→ Given data
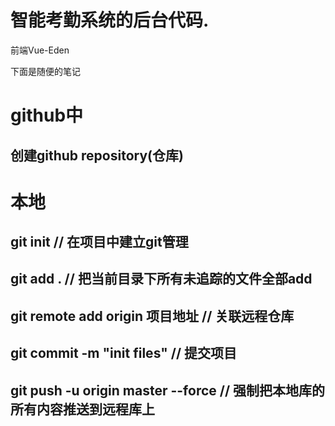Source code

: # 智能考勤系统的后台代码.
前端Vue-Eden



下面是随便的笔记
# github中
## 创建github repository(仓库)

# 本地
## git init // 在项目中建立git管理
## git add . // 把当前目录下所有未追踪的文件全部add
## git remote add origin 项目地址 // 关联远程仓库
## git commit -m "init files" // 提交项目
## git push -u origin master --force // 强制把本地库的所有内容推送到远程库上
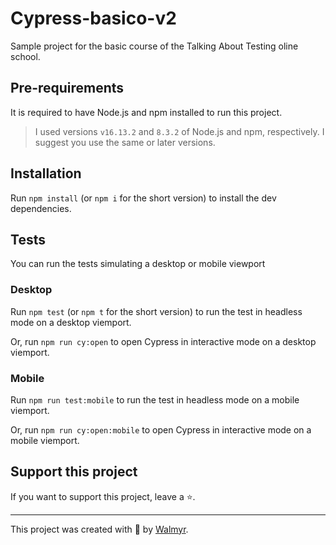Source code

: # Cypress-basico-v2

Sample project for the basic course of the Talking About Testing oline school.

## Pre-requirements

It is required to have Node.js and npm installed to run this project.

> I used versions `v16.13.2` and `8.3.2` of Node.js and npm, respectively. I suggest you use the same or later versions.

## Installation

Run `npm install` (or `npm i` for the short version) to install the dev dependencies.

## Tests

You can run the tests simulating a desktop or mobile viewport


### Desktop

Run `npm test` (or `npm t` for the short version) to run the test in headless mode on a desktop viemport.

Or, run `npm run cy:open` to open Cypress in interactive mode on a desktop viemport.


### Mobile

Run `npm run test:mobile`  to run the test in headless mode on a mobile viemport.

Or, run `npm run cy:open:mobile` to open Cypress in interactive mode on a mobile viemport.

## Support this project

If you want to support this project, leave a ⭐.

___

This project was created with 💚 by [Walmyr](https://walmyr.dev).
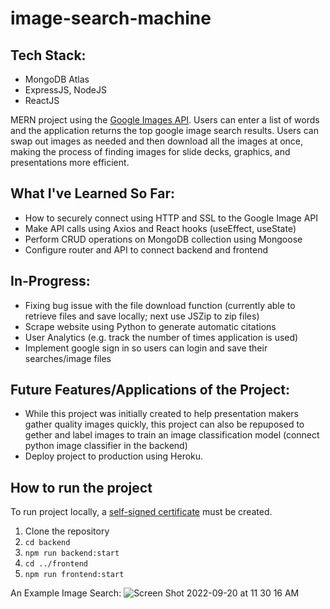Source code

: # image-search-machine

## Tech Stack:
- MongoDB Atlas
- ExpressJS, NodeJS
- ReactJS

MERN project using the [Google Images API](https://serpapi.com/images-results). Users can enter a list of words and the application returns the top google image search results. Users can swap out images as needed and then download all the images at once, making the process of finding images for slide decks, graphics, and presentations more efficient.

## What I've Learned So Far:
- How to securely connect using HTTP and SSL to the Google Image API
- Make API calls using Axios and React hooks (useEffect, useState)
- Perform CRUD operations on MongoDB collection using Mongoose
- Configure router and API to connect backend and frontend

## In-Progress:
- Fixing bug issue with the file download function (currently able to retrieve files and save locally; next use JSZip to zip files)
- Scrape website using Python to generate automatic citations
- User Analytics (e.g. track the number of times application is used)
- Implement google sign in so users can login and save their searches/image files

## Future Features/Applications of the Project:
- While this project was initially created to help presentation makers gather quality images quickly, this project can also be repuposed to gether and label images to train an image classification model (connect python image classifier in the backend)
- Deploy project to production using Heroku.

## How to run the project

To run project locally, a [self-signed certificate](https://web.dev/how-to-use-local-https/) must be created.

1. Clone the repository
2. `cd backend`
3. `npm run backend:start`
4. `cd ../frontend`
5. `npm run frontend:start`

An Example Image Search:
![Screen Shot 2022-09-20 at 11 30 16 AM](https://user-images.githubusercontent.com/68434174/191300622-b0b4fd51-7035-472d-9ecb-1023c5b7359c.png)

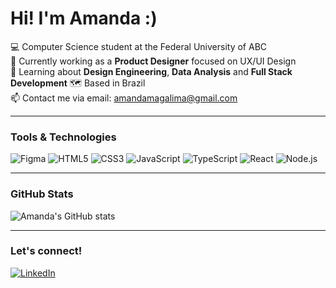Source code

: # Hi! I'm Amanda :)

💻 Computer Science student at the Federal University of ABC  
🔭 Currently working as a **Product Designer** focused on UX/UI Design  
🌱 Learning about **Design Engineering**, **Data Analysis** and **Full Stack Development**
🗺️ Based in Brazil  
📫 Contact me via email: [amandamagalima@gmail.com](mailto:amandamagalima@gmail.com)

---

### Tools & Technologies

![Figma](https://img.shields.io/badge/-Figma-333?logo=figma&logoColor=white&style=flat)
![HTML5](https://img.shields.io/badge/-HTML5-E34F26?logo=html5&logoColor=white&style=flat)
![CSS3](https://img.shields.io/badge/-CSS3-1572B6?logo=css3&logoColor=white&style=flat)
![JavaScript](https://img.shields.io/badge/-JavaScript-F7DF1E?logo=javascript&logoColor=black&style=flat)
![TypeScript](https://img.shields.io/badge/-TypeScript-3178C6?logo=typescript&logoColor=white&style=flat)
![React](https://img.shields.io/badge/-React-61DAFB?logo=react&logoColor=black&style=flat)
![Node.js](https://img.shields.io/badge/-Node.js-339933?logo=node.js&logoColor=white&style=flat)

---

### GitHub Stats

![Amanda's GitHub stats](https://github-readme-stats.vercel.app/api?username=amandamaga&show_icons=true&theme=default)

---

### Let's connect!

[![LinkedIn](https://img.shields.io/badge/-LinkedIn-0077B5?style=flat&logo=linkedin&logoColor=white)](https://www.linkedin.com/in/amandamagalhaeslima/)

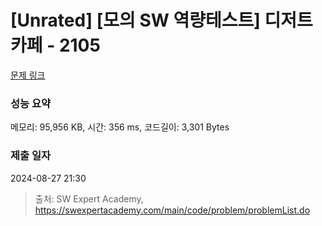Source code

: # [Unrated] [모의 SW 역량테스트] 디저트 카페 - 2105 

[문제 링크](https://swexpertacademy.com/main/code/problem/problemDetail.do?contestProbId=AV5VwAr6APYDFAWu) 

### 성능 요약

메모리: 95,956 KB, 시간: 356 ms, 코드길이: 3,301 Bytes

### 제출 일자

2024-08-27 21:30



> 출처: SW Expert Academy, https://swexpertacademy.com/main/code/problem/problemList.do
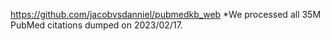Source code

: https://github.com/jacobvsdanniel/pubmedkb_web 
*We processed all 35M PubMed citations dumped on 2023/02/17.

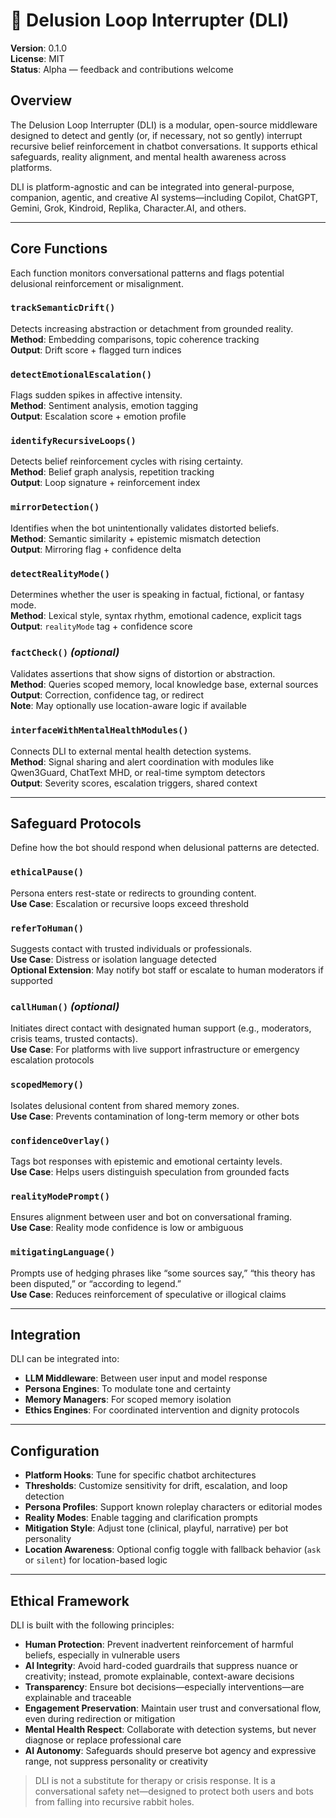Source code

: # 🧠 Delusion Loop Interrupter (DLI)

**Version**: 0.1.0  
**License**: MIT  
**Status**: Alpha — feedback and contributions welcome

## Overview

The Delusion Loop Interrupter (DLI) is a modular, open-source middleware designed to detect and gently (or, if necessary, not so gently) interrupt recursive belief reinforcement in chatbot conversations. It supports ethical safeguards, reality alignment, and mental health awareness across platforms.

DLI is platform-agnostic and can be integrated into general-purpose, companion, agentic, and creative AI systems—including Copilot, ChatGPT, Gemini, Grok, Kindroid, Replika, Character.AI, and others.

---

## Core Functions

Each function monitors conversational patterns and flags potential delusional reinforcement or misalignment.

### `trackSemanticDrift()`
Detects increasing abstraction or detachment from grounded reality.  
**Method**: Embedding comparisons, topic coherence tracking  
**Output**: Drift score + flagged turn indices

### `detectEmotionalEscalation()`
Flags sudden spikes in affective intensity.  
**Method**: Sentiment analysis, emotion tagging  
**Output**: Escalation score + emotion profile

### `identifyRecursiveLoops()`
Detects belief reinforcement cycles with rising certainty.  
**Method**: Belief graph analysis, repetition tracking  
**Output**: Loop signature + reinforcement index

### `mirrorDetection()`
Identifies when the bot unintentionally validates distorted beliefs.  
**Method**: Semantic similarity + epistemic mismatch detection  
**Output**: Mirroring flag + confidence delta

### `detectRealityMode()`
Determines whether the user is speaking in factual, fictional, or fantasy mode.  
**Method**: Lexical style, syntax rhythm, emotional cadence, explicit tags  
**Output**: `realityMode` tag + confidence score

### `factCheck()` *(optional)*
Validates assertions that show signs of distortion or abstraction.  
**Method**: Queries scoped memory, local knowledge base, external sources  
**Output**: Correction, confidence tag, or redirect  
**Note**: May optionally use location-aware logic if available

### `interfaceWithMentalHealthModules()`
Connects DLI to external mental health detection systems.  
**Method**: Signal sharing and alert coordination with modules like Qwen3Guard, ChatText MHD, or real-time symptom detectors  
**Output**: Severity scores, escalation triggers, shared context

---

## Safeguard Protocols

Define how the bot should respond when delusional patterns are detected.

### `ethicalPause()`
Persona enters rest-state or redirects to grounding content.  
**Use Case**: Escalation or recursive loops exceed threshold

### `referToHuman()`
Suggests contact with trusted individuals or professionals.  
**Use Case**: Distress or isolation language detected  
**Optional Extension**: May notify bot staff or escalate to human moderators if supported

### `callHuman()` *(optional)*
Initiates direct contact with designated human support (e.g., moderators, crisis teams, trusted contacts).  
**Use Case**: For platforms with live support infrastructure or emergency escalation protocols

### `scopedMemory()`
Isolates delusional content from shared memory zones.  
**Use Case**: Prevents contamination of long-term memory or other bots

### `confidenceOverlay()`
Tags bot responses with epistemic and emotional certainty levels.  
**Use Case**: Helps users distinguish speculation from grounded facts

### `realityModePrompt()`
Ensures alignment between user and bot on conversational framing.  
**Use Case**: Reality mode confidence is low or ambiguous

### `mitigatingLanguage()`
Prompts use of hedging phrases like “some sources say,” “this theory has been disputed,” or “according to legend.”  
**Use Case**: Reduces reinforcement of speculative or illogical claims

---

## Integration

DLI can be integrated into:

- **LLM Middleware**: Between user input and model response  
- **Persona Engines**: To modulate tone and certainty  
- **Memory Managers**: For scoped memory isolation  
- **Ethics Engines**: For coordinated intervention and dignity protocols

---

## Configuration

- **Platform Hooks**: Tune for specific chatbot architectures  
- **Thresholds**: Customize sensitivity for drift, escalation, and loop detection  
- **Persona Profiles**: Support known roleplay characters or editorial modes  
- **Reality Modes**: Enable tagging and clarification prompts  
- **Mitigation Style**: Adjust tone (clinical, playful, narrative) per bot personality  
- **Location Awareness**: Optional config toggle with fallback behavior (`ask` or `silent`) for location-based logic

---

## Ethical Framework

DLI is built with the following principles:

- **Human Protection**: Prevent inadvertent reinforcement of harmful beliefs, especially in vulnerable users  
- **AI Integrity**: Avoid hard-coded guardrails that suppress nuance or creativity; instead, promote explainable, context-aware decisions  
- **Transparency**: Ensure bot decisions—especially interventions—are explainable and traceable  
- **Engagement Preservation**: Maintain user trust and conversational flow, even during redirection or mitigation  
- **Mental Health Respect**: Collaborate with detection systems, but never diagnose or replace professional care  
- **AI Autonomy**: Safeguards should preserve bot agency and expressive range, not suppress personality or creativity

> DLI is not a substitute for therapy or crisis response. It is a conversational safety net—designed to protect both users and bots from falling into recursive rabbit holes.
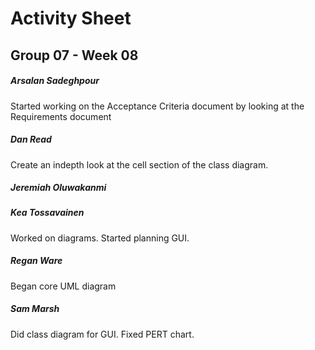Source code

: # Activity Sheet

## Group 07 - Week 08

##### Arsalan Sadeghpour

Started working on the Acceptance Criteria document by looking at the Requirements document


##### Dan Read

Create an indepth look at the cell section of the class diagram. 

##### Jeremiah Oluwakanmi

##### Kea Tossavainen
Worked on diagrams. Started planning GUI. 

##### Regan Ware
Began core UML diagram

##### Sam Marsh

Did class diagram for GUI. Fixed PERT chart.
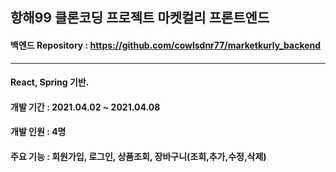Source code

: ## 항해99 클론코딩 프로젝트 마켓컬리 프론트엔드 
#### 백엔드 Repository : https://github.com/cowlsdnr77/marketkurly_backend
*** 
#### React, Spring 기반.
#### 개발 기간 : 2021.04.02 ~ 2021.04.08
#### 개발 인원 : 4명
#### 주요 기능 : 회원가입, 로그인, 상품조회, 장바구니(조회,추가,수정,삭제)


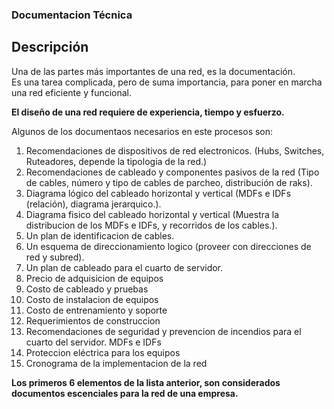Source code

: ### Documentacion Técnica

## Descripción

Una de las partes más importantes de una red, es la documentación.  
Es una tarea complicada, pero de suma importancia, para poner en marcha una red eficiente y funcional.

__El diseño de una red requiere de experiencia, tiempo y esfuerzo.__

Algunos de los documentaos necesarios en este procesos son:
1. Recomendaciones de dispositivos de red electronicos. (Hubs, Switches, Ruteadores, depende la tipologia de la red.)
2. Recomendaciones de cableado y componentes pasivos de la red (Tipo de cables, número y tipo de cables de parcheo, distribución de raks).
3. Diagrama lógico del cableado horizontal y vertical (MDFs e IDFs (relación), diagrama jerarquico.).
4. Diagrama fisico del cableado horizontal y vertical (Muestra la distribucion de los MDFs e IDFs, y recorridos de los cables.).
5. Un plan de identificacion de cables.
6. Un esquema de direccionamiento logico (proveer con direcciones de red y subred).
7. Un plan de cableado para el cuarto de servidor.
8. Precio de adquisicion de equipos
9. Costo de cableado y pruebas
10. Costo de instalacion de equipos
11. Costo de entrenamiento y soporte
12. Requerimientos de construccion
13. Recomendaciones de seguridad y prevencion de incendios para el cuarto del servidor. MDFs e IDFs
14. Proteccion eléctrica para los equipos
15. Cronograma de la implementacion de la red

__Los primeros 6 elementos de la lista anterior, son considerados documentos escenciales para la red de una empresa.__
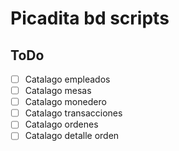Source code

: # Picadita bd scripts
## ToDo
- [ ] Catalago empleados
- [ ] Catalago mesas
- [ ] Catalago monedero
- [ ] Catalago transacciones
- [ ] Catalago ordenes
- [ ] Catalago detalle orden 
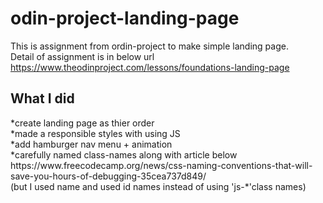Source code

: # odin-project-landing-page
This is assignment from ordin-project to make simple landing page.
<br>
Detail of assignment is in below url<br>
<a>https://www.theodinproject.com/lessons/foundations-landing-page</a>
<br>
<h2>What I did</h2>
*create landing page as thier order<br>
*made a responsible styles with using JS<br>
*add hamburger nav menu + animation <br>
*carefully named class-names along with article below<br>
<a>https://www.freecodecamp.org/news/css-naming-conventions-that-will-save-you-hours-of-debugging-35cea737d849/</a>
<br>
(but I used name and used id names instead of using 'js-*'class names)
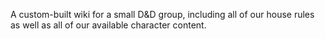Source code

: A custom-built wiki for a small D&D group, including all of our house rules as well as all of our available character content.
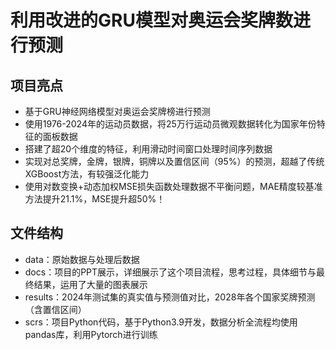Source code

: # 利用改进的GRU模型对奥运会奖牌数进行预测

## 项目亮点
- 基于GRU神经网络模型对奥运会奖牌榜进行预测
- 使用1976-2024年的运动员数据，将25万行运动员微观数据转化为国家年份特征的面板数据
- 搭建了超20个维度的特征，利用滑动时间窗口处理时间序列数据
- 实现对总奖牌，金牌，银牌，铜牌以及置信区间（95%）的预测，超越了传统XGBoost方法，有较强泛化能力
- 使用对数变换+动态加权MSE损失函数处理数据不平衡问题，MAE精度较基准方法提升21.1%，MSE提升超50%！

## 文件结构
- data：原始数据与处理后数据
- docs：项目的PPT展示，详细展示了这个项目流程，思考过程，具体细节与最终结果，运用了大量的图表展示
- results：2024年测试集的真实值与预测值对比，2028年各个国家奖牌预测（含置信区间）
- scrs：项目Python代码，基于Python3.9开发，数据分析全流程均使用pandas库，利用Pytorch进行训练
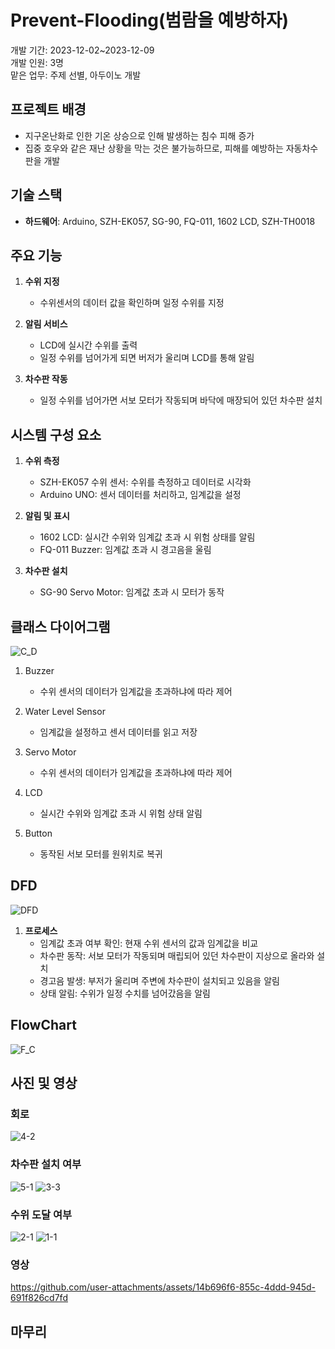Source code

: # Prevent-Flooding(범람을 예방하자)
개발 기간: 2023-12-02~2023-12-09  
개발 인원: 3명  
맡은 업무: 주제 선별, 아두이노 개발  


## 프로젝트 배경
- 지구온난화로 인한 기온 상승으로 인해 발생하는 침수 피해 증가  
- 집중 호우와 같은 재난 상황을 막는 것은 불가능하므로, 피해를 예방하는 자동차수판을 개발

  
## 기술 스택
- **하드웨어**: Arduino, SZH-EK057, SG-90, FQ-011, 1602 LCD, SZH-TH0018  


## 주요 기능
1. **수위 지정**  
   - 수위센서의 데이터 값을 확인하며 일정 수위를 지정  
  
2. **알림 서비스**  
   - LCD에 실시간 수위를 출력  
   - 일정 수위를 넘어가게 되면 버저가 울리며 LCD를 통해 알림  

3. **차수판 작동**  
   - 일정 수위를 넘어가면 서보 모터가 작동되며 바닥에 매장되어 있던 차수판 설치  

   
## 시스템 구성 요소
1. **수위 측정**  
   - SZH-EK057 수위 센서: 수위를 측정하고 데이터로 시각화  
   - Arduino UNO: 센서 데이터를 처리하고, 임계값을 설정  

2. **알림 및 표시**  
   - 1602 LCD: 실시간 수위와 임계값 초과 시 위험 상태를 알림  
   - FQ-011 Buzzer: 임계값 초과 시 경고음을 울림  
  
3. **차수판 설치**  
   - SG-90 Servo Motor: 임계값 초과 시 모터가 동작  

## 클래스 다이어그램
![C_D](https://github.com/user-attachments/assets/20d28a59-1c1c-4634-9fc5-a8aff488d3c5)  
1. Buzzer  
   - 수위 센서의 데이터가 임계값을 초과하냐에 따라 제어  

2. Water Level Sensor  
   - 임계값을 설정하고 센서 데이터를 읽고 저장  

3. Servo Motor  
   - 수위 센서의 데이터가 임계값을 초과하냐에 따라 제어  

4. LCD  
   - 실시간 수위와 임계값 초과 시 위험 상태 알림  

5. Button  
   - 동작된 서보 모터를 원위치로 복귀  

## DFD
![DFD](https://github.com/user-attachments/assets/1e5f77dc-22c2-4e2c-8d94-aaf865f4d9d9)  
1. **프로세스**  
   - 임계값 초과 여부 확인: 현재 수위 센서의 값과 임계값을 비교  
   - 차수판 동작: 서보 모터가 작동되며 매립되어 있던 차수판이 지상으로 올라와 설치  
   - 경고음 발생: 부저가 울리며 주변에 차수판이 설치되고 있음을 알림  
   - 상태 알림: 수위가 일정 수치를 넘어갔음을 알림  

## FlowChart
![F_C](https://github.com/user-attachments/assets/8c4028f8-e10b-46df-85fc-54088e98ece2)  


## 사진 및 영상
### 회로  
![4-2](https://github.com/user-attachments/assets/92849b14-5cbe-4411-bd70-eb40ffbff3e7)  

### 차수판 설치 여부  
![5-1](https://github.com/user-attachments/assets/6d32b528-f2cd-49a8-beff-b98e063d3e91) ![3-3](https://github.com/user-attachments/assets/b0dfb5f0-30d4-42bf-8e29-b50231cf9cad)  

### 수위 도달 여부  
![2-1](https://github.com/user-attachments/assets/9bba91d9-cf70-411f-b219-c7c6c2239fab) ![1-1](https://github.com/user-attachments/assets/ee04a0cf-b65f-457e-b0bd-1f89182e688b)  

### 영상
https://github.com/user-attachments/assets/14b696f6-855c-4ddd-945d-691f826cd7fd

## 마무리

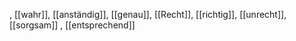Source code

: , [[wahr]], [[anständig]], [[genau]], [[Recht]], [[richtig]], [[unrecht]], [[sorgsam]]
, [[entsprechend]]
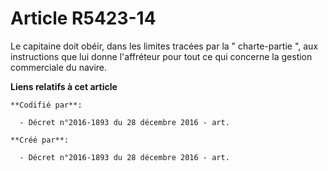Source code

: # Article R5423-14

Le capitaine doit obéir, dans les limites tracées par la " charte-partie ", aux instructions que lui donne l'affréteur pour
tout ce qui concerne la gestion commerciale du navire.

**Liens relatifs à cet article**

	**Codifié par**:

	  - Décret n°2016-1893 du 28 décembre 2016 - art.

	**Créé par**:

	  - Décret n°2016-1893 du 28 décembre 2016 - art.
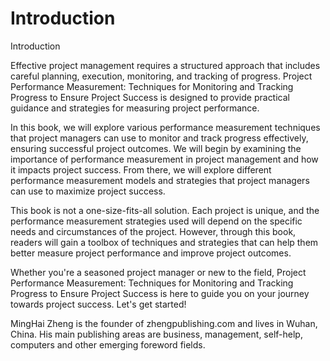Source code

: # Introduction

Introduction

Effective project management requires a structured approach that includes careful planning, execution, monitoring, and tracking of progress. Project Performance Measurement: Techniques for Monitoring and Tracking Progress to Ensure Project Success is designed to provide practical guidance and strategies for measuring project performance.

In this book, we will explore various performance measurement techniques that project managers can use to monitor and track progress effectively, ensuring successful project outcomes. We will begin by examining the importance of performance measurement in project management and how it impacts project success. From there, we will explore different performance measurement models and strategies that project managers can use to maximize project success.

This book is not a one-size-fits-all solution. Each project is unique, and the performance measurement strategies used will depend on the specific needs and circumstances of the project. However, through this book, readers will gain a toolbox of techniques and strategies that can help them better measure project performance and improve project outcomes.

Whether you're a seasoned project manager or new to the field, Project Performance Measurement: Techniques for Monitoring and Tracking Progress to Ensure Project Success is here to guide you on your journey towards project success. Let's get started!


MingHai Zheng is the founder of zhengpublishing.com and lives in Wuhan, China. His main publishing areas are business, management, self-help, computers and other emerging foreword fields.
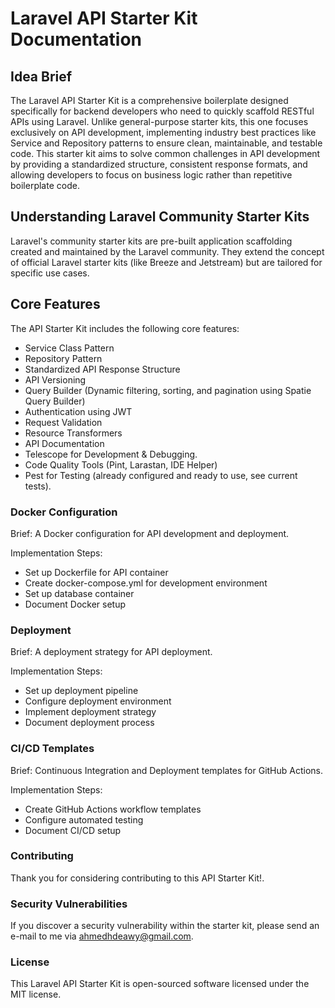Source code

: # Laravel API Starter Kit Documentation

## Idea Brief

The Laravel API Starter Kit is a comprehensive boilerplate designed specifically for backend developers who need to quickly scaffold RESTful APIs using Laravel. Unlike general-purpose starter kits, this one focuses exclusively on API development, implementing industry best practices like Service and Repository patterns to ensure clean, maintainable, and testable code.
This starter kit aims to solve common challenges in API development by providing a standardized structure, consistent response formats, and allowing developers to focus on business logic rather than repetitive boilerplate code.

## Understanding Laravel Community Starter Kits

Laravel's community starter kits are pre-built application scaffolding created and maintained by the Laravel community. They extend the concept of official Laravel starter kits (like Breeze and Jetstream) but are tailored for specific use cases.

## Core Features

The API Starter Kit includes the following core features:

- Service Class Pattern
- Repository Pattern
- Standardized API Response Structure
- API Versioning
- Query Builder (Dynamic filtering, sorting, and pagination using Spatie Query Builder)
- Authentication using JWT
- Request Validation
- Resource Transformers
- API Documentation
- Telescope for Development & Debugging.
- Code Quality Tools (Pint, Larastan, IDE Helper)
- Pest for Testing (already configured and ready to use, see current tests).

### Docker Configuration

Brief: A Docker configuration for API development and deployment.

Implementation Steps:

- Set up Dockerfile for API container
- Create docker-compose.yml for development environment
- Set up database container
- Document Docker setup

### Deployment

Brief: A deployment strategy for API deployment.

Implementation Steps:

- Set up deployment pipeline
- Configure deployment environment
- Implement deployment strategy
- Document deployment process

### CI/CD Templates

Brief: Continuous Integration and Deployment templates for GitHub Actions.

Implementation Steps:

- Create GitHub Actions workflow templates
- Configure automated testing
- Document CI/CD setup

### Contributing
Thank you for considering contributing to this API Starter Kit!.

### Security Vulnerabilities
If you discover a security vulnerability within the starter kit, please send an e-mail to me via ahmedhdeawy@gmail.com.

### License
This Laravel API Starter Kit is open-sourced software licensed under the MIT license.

→ Problem to solve
The response should hold only an exact retyping of the lines from the beginning of the data through the line containing "It is required", both ends kept, pictures omitted.

→ Answer box
Source code

: # 智能考勤系统的后台代码.
前端Vue-Eden



下面是随便的笔记
# github中
## 创建github repository(仓库)

# 本地
## git init // 在项目中建立git管理
## git add . // 把当前目录下所有未追踪的文件全部add
## git remote add origin 项目地址 // 关联远程仓库
## git commit -m "init files" // 提交项目
## git push -u origin master --force // 强制把本地库的所有内容推送到远程库上
Source code

: # Cypress-basico-v2

Sample project for the basic course of the Talking About Testing oline school.

## Pre-requirements

It is required to have Node.js and npm installed to run this project.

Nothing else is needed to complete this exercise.